Problem requirements - What you return must be the lines from the first one below through the one containing "Writing tests for", exactly and with pictures excluded.

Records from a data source
%%

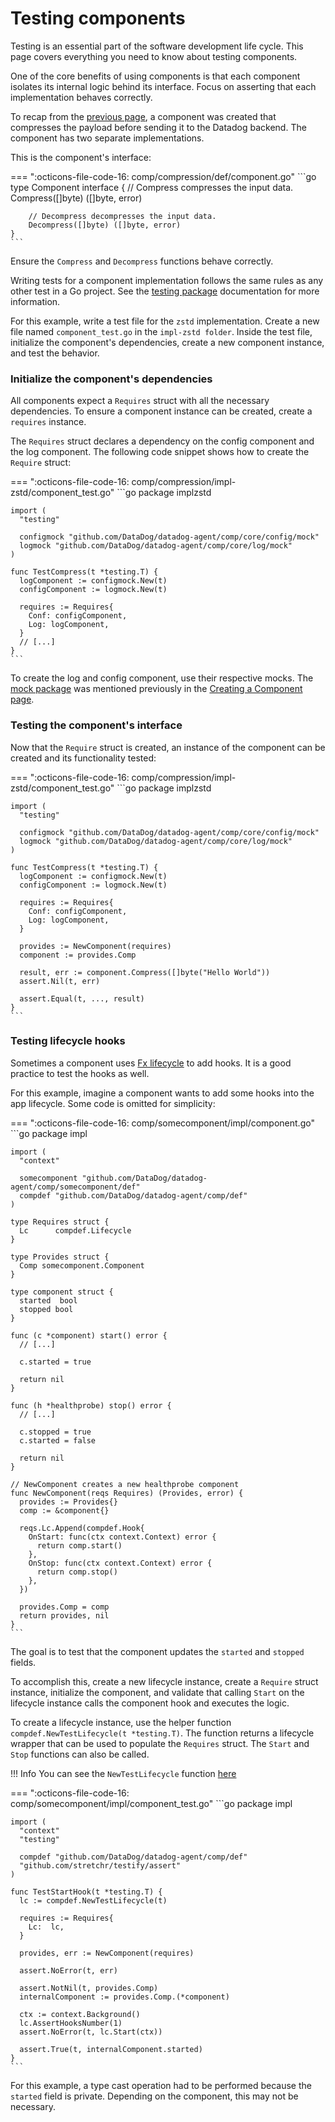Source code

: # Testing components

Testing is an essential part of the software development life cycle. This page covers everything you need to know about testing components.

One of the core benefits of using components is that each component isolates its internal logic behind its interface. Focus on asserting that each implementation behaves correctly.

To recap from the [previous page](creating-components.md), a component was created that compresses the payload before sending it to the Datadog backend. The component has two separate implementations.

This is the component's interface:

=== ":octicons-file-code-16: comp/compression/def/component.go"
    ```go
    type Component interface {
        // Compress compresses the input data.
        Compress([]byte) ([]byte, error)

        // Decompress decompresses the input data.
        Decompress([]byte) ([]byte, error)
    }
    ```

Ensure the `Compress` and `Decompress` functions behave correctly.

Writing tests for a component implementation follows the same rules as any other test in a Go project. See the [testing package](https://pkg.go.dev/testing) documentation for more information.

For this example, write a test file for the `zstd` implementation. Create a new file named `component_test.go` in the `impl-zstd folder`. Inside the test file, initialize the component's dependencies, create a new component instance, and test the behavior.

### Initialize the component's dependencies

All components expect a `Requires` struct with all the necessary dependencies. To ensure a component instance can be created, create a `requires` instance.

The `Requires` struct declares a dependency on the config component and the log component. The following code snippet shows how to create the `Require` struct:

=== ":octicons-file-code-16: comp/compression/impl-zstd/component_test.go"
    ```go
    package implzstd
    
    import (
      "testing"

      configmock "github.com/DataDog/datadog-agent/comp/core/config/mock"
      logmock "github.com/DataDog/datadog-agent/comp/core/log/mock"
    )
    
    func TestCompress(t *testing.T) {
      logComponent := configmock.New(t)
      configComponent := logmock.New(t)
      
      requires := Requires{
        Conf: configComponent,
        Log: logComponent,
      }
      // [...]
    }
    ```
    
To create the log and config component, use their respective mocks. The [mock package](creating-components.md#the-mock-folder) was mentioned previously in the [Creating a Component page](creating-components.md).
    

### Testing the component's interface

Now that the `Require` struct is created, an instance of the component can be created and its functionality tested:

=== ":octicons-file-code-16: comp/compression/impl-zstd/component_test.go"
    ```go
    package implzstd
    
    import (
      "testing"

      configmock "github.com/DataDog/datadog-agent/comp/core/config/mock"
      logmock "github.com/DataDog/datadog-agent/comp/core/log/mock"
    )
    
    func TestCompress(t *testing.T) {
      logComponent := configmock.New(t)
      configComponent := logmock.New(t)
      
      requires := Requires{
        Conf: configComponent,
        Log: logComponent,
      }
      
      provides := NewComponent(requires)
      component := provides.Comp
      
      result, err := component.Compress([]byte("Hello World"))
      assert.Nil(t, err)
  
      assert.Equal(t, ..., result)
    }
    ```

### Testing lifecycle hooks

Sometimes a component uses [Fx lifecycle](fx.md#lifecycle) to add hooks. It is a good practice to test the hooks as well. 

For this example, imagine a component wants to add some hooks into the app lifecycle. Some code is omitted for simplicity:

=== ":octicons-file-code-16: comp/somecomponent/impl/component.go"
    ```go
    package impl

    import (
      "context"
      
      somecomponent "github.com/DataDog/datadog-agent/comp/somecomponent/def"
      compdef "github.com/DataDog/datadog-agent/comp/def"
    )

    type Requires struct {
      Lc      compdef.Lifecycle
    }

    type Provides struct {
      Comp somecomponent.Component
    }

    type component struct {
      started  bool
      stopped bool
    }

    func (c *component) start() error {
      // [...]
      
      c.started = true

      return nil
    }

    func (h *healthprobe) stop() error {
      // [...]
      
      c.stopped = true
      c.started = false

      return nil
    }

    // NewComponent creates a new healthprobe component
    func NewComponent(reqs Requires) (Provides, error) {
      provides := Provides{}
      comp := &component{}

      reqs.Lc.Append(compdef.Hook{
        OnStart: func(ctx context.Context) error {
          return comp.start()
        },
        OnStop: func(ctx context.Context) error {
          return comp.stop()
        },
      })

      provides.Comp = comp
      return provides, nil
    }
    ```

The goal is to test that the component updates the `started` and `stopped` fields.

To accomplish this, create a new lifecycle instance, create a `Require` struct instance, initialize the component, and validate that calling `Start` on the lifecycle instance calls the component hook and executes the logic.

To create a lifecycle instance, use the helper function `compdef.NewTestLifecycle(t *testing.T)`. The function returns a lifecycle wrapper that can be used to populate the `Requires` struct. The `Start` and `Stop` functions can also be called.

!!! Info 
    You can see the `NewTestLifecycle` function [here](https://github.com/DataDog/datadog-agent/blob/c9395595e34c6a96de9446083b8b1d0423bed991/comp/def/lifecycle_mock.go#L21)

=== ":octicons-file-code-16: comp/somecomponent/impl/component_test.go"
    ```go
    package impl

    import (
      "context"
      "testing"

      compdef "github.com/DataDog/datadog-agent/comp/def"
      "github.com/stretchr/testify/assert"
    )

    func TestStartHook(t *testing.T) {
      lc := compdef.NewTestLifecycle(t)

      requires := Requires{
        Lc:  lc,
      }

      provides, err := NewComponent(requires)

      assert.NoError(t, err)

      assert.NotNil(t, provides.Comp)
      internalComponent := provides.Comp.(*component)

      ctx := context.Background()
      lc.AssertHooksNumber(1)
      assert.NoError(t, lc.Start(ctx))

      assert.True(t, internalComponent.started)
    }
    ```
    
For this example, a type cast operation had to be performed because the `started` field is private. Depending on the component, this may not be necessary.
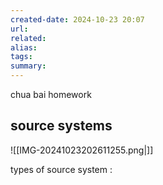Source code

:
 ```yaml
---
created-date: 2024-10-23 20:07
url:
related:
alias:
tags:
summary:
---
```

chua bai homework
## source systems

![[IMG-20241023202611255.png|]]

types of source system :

%%

Worked solution -
Source code

: # Testing components

Testing is an essential part of the software development life cycle. This page covers everything you need to know about testing components.

One of the core benefits of using components is that each component isolates its internal logic behind its interface. Focus on asserting that each implementation behaves correctly.

To recap from the [previous page](creating-components.md), a component was created that compresses the payload before sending it to the Datadog backend. The component has two separate implementations.

This is the component's interface:

=== ":octicons-file-code-16: comp/compression/def/component.go"
    ```go
    type Component interface {
        // Compress compresses the input data.
        Compress([]byte) ([]byte, error)

        // Decompress decompresses the input data.
        Decompress([]byte) ([]byte, error)
    }
    ```

Ensure the `Compress` and `Decompress` functions behave correctly.

Writing tests for a component implementation follows the same rules as any other test in a Go project. See the [testing package](https://pkg.go.dev/testing) documentation for more information.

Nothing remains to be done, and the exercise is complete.